WSU Postgraduate Project Project A & B Reinforcement Learning with Robot Arm
This github directory contains both the Python files to train the RL algorithms (Training) and the Unity projects where different variations of the environments are stored.
robot_subset_joint2_102.mp4
There are so far 4 variations of the Unity project environments used for training the robot (in chronological order of development):
- ArmRobotOriginal - The original environment with:
- all 7 joints fully operational
- Discrete actions (0,1,2)
- The target spawning space as a sphere around the base
- ArmRobotSubset - Modified version (corresponding to "robot_subset.py"):
- Can control where target spawn depending on which joint is active
- Discrete actions (0,1,2) for 7 joints
- ArmRobotContinuous - Similar to ArmRobotSubset but with continuous actions:
- Continuous actions [-1,1] for all 7 joints
- Target spawn controllable by which joint is active
- ArmRobotExpanded - Redefined reward function and observation space (still in development)

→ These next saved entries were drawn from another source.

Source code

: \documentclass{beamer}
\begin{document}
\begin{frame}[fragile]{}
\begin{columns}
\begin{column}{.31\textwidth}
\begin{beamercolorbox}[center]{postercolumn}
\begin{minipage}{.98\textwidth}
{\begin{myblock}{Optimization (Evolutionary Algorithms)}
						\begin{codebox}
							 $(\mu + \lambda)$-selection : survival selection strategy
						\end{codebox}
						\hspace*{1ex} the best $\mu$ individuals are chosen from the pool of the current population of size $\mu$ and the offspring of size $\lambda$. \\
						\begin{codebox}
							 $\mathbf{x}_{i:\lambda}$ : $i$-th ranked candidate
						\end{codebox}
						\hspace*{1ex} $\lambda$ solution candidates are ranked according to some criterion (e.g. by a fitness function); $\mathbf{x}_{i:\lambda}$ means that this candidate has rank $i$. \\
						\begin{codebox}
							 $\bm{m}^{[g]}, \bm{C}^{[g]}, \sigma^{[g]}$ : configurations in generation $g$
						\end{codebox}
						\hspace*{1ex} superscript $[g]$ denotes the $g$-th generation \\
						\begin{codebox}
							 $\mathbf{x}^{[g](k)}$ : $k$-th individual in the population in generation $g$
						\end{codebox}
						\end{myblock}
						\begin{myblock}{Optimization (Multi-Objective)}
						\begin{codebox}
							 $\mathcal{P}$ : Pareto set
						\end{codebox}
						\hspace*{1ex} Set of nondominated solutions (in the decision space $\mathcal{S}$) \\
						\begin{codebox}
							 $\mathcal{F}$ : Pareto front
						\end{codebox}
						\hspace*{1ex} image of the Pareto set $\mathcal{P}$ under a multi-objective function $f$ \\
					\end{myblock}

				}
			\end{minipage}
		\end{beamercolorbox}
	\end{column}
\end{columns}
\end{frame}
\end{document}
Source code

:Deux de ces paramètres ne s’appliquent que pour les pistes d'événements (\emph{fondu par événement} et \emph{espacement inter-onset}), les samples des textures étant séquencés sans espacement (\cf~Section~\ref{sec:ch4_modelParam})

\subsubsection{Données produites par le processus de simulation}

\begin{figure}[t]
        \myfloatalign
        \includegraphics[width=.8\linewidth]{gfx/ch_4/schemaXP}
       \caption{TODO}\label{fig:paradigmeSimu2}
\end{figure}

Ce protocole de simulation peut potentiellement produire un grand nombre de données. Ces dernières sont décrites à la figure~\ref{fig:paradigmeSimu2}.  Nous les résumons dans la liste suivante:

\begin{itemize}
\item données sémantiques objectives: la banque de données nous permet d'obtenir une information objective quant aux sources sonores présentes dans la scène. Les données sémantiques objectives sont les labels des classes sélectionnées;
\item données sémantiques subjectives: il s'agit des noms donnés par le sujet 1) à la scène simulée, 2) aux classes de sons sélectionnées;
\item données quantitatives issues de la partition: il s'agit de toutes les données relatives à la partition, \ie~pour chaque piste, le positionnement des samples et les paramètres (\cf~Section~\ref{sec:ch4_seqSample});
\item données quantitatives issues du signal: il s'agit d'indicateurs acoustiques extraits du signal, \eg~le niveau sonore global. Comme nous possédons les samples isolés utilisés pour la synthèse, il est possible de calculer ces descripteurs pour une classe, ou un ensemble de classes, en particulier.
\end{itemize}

For environments that accept active joints to spawn target, the target spawns in a circle surrounding the center position of the active joint. The orientation of the circle depends on the axis of rotation of the joint (for example, if the active joint rotates horizontally -- around the y-axis -- the circle is orientated in a horizontal plane).
The active joint is defined as the lowest joint that is operational. Any joint above that joint is assumed to be operational, while lower joints are assumed fixed. Joints are ordered from the base to the tip, with joint 0
being the bottom-most joint, and joint 6
being the tip joint (we assume this joint is useless because it only rotates the pincher).
You can move the robot around manually using the following keyboard commands:
A/D - rotate base joint
S/W - rotate shoulder joint
Q/E - rotate elbow joint
O/P - rotate wrist1
K/L - rotate wrist2
N/M - rotate wrist3
V/B - rotate hand
X - close pincher
Z - open pincher
This is controlled in the Heuristic
method of the RobotAgent.cs
script of each environment